> WHAT THE TASK REQUIRES:
Pull out every line below that holds the word "Передумови".

(Saved data entries)

......

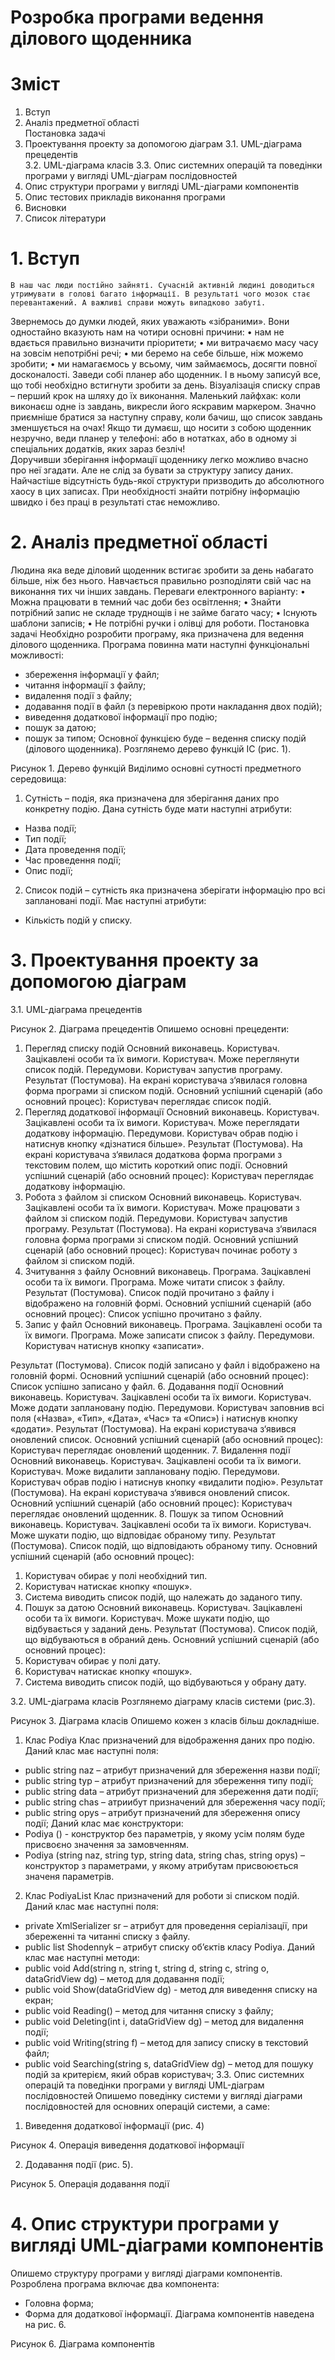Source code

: # Розробка програми ведення ділового щоденника
# Зміст
1.	Вступ	
2.	Аналіз предметної області	
        Постановка задачі	
3.	Проектування проекту за допомогою діаграм
3.1.	UML-діаграма прецедентів	
3.2.	UML-діаграма класів	
3.3.	Опис системних операцій та поведінки програми у вигляді UML-діаграм послідовностей	
4.	Опис структури програми у вигляді UML-діаграми компонентів	
5.	Опис тестових прикладів виконання програми	
6.	Висновки	
7.	Список літератури

# 1.	Вступ
	В наш час люди постійно зайняті. Сучасній активній людині доводиться утримувати в голові багато інформації. В результаті чого мозок стає перевантажений. А важливі справи можуть випадково забуті. 
Звернемось до думки людей, яких уважають «зібраними».
 Вони одностайно вказують нам на чотири основні причини:
•	нам не вдається правильно визначити пріоритети;
•	ми витрачаємо масу часу на зовсім непотрібні речі;
•	ми беремо на себе більше, ніж можемо зробити;
•	ми намагаємось у всьому, чим займаємось, досягти повної досконалості.
Заведи собі планер або щоденник. І в ньому записуй все, що тобі необхідно встигнути зробити за день. Візуалізація списку справ – перший крок на шляху до їх виконання.
 Маленький лайфхак: коли виконаєш одне із завдань, викресли його яскравим маркером. Значно приємніше братися за наступну справу, коли бачиш, що список завдань зменшується на очах! Якщо ти думаєш, що носити з собою щоденник незручно, веди планер у телефоні: або в нотатках, або в одному зі спеціальних додатків, яких зараз безліч!	
Доручивши зберігання інформації щоденнику легко можливо вчасно про неї згадати.
Але не слід за бувати за структуру запису даних. Найчастіше відсутність будь-якої структури призводить до абсолютного хаосу в цих записах. При необхідності знайти потрібну інформацію швидко і без праці в результаті стає неможливо.
 
# 2.	Аналіз предметної області
Людина яка веде діловий щоденник встигає зробити за день набагато більше, ніж без нього. Навчається правильно розподіляти свій час на виконання тих чи інших завдань. 
Переваги електронного варіанту:
•	Можна працювати в темний час доби без освітлення;
•	Знайти потрібний запис не складе труднощів і не займе багато часу;
•	Існують шаблони записів;
•	Не потрібні ручки і олівці для роботи.
Постановка задачі
Необхідно розробити програму, яка призначена для ведення ділового щоденника. Програма повинна мати наступні функціональні можливості:
- збереження інформації у файл;
- читання інформації з файлу;
- видалення події з файлу;
- додавання події в файл (з перевіркою проти накладання двох подій);
- виведення додаткової інформації про подію;
- пошук за датою;
- пошук за типом;
Основної функцією буде – ведення списку подій (ділового щоденника). Розглянемо дерево функцій ІС (рис. 1).
 
Рисунок 1. Дерево функцій
Виділимо основні сутності предметного середовища:
1. Сутність – подія, яка призначена для зберігання даних про конкретну подію. Дана сутність буде мати наступні атрибути:
- Назва події;
- Тип події;
- Дата проведення події;
- Час проведення події;
- Опис події;
2. Список подій – сутність яка призначена зберігати інформацію про всі заплановані події. Має наступні атрибути:
- Кількість подій у списку.
 
# 3.	Проектування проекту за допомогою діаграм
3.1.	UML-діаграма прецедентів
 

Рисунок 2. Діаграма прецедентів
Опишемо основні прецеденти:
1. Перегляд списку подій
Основний виконавець. Користувач.
Зацікавлені особи та їх вимоги. Користувач. Може переглянути список подій.
Передумови. Користувач запустив програму.
Результат (Постумова). На екрані користувача з‘явилася головна форма програми зі списком подій.
Основний успішний сценарій (або основний процес):
Користувач переглядає список подій.
2. Перегляд додаткової інформації
Основний виконавець. Користувач.
Зацікавлені особи та їх вимоги. Користувач. Може переглядати додаткову інформацію.
Передумови. Користувач обрав подію і натиснув кнопку «дізнатися більше».
Результат (Постумова). На екрані користувача з‘явилася додаткова форма програми з текстовим полем, що містить короткий опис події.
Основний успішний сценарій (або основний процес):
Користувач переглядає додаткову інформацію.
3. Робота з файлом зі списком
Основний виконавець. Користувач.
Зацікавлені особи та їх вимоги. Користувач. Може працювати з файлом зі списком подій.
Передумови. Користувач запустив програму.
Результат (Постумова). На екрані користувача з‘явилася головна форма програми зі списком подій.
Основний успішний сценарій (або основний процес):
Користувач починає роботу з файлом зі списком подій.
4. Зчитування з файлу
Основний виконавець. Програма.
Зацікавлені особи та їх вимоги. Програма. Може читати список з файлу.
Результат (Постумова). Список подій прочитано з файлу і відображено на головній формі.
Основний успішний сценарій (або основний процес): Список успішно прочитано з файлу.
5. Запис у файл
Основний виконавець. Програма.
Зацікавлені особи та їх вимоги. Програма. Може записати список з файлу.
Передумови. Користувач натиснув кнопку «записати».

Результат (Постумова). Список подій записано у файл і відображено на головній формі.
Основний успішний сценарій (або основний процес): Список успішно записано у файл.
6. Додавання події
Основний виконавець. Користувач.
Зацікавлені особи та їх вимоги. Користувач. Може додати заплановану подію.
Передумови. Користувач заповнив всі поля («Назва», «Тип», «Дата», «Час» та «Опис») і натиснув кнопку «додати».
Результат (Постумова). На екрані користувача з‘явився оновлений список.
Основний успішний сценарій (або основний процес):
Користувач переглядає оновлений щоденник.
7. Видалення події
Основний виконавець. Користувач.
Зацікавлені особи та їх вимоги. Користувач. Може видалити заплановану подію.
Передумови. Користувач обрав подію і натиснув кнопку «видалити подію».
Результат (Постумова). На екрані користувача з‘явився оновлений список.
Основний успішний сценарій (або основний процес):
Користувач переглядає оновлений щоденник.
8. Пошук за типом
Основний виконавець. Користувач.
Зацікавлені особи та їх вимоги. Користувач. Може шукати подію, що відповідає обраному типу.
Результат (Постумова). Список подій, що відповідають обраному типу.
Основний успішний сценарій (або основний процес):
1. Користувач обирає у полі необхідний тип.
2. Користувач натискає кнопку «пошук».
3. Система виводить список подій, що належать до заданого типу.
9. Пошук за датою
Основний виконавець. Користувач.
Зацікавлені особи та їх вимоги. Користувач. Може шукати подію, що відбувається у заданий день.
Результат (Постумова). Список подій, що відбуваються в обраний день.
Основний успішний сценарій (або основний процес):
1. Користувач обирає у полі дату.
2. Користувач натискає кнопку «пошук».
3. Система виводить список подій, що відбуваються у обрану дату.

 
3.2.	UML-діаграма класів
Розглянемо діаграму класів системи (рис.3).
 
Рисунок 3. Діаграма класів
Опишемо кожен з класів більш докладніше.
1. Клас Podiya
Клас призначений для відображення даних про подію.
Даний клас має наступні поля:
- public string naz – атрибут призначений для збереження назви події;
- public string typ – атрибут призначений для збереження типу події;
- public string data – атрибут призначений для збереження дати події;
- public string chas – атриибут призначений для збереження часу події;
- public string opys – атрибут призначений для збереження опису події;
Даний клас має конструктори:
- Podiya () - конструктор без параметрів, у якому усім полям буде присвоєно значення за замовченням.
- Podiya (string naz, string typ, string data, string chas, string opys) – конструктор з параметрами, у якому атрибутам присвоюється значеня параметрів.
2. Клас PodiyaList
Клас призначений для роботи зі списком подій.
Даний клас має наступні поля:
- private XmlSerializer sr – атрибут для проведення серіалізації, при збереженні та читанні списку з файлу.
- public list<Podiya> Shodennyk – атрибут списку об’єктів класу Podiya.
Даний клас має наступні методи:
- public void Add(string n, string t, string d, string c, string o, dataGridView dg) – метод для додавання події;
- public void Show(dataGridView dg) - метод для виведення списку на екран;
- public void Reading() – метод для читання списку з файлу;
- public void Deleting(int i, dataGridView dg) – метод для видалення події;
- public void Writing(string f) – метод для запису списку в текстовий файл;
- public void Searching(string s, dataGridView dg) – метод для пошуку подій за критерієм, який обрав користувач;
3.3.	Опис системних операцій та поведінки програми у вигляді UML-діаграм послідовностей
Опишемо поведінку системи у вигляді діаграми послідовностей для основних операцій системи, а саме:
1. Виведення додаткової інформації (рис. 4)
 
Рисунок 4. Операція виведення додаткової інформації

2. Додавання події (рис. 5).
 
Рисунок 5. Операція додавання події
# 4.	 Опис структури програми у вигляді UML-діаграми компонентів
Опишемо структуру програми у вигляді діаграми компонентів.
Розроблена програма включає два компонента:
- Головна форма;
- Форма для додаткової інформації.
Діаграма компонентів наведена на рис. 6.
 
Рисунок 6. Діаграма компонентів
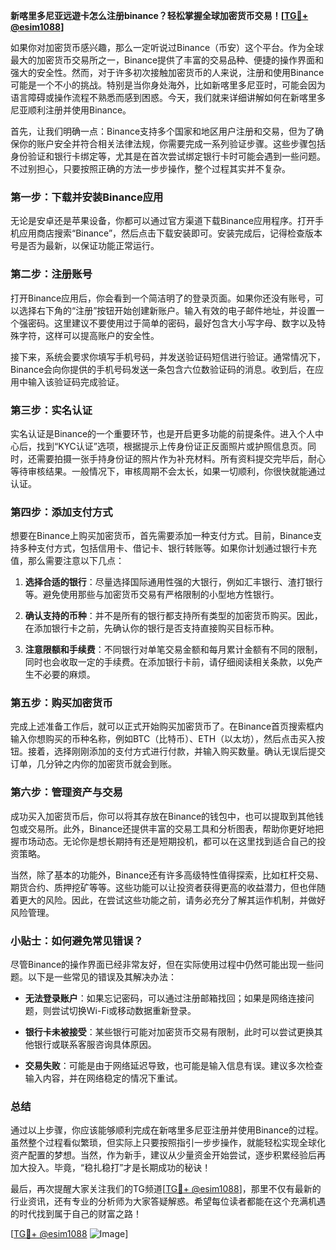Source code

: **新喀里多尼亚远遊卡怎么注册binance？轻松掌握全球加密货币交易！[[TG💪+ @esim1088](https://t.me/s/esim1088)]**

如果你对加密货币感兴趣，那么一定听说过Binance（币安）这个平台。作为全球最大的加密货币交易所之一，Binance提供了丰富的交易品种、便捷的操作界面和强大的安全性。然而，对于许多初次接触加密货币的人来说，注册和使用Binance可能是一个不小的挑战。特别是当你身处海外，比如新喀里多尼亚时，可能会因为语言障碍或操作流程不熟悉而感到困惑。今天，我们就来详细讲解如何在新喀里多尼亚顺利注册并使用Binance。

首先，让我们明确一点：Binance支持多个国家和地区用户注册和交易，但为了确保你的账户安全并符合相关法律法规，你需要完成一系列验证步骤。这些步骤包括身份验证和银行卡绑定等，尤其是在首次尝试绑定银行卡时可能会遇到一些问题。不过别担心，只要按照正确的方法一步步操作，整个过程其实并不复杂。

### **第一步：下载并安装Binance应用**
无论是安卓还是苹果设备，你都可以通过官方渠道下载Binance应用程序。打开手机应用商店搜索“Binance”，然后点击下载安装即可。安装完成后，记得检查版本号是否为最新，以保证功能正常运行。

### **第二步：注册账号**
打开Binance应用后，你会看到一个简洁明了的登录页面。如果你还没有账号，可以选择右下角的“注册”按钮开始创建新账户。输入有效的电子邮件地址，并设置一个强密码。这里建议不要使用过于简单的密码，最好包含大小写字母、数字以及特殊字符，这样可以提高账户的安全性。

接下来，系统会要求你填写手机号码，并发送验证码短信进行验证。通常情况下，Binance会向你提供的手机号码发送一条包含六位数验证码的消息。收到后，在应用中输入该验证码完成验证。

### **第三步：实名认证**
实名认证是Binance的一个重要环节，也是开启更多功能的前提条件。进入个人中心后，找到“KYC认证”选项，根据提示上传身份证正反面照片或护照信息页。同时，还需要拍摄一张手持身份证的照片作为补充材料。所有资料提交完毕后，耐心等待审核结果。一般情况下，审核周期不会太长，如果一切顺利，你很快就能通过认证。

### **第四步：添加支付方式**
想要在Binance上购买加密货币，首先需要添加一种支付方式。目前，Binance支持多种支付方式，包括信用卡、借记卡、银行转账等。如果你计划通过银行卡充值，那么需要注意以下几点：

1. **选择合适的银行**：尽量选择国际通用性强的大银行，例如汇丰银行、渣打银行等。避免使用那些与加密货币交易有严格限制的小型地方性银行。
   
2. **确认支持的币种**：并不是所有的银行都支持所有类型的加密货币购买。因此，在添加银行卡之前，先确认你的银行是否支持直接购买目标币种。

3. **注意限额和手续费**：不同银行对单笔交易金额和每月累计金额有不同的限制，同时也会收取一定的手续费。在添加银行卡前，请仔细阅读相关条款，以免产生不必要的麻烦。

### **第五步：购买加密货币**
完成上述准备工作后，就可以正式开始购买加密货币了。在Binance首页搜索框内输入你想购买的币种名称，例如BTC（比特币）、ETH（以太坊），然后点击买入按钮。接着，选择刚刚添加的支付方式进行付款，并输入购买数量。确认无误后提交订单，几分钟之内你的加密货币就会到账。

### **第六步：管理资产与交易**
成功买入加密货币后，你可以将其存放在Binance的钱包中，也可以提取到其他钱包或交易所。此外，Binance还提供丰富的交易工具和分析图表，帮助你更好地把握市场动态。无论你是想长期持有还是短期投机，都可以在这里找到适合自己的投资策略。

当然，除了基本的功能外，Binance还有许多高级特性值得探索，比如杠杆交易、期货合约、质押挖矿等等。这些功能可以让投资者获得更高的收益潜力，但也伴随着更大的风险。因此，在尝试这些功能之前，请务必充分了解其运作机制，并做好风险管理。

### **小贴士：如何避免常见错误？**
尽管Binance的操作界面已经非常友好，但在实际使用过程中仍然可能出现一些问题。以下是一些常见的错误及其解决办法：

- **无法登录账户**：如果忘记密码，可以通过注册邮箱找回；如果是网络连接问题，则尝试切换Wi-Fi或移动数据重新登录。
  
- **银行卡未被接受**：某些银行可能对加密货币交易有限制，此时可以尝试更换其他银行或联系客服咨询具体原因。
  
- **交易失败**：可能是由于网络延迟导致，也可能是输入信息有误。建议多次检查输入内容，并在网络稳定的情况下重试。

### **总结**
通过以上步骤，你应该能够顺利完成在新喀里多尼亚注册并使用Binance的过程。虽然整个过程看似繁琐，但实际上只要按照指引一步步操作，就能轻松实现全球化资产配置的梦想。当然，作为新手，建议从少量资金开始尝试，逐步积累经验后再加大投入。毕竟，“稳扎稳打”才是长期成功的秘诀！

最后，再次提醒大家关注我们的TG频道[[TG💪+ @esim1088](https://t.me/s/esim1088)]，那里不仅有最新的行业资讯，还有专业的分析师为大家答疑解惑。希望每位读者都能在这个充满机遇的时代找到属于自己的财富之路！

[[TG💪+ @esim1088](https://t.me/s/esim1088) ![Image](https://i.postimg.cc/4NQfJmqS/Snipaste-2025-05-13-00-14-12.png)]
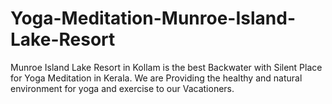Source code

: # Yoga-Meditation-Munroe-Island-Lake-Resort
Munroe Island Lake Resort in Kollam is the best Backwater with Silent Place for Yoga Meditation in Kerala.  We are Providing the healthy and natural environment for yoga and exercise to our Vacationers.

......

> TASK OUTPUT:
Передумови. Користувач запустив програму.
Передумови. Користувач обрав подію і натиснув кнопку «дізнатися більше».
Передумови. Користувач запустив програму.
Передумови. Користувач натиснув кнопку «записати».
Передумови. Користувач заповнив всі поля («Назва», «Тип», «Дата», «Час» та «Опис») і натиснув кнопку «додати».
Передумови. Користувач обрав подію і натиснув кнопку «видалити подію».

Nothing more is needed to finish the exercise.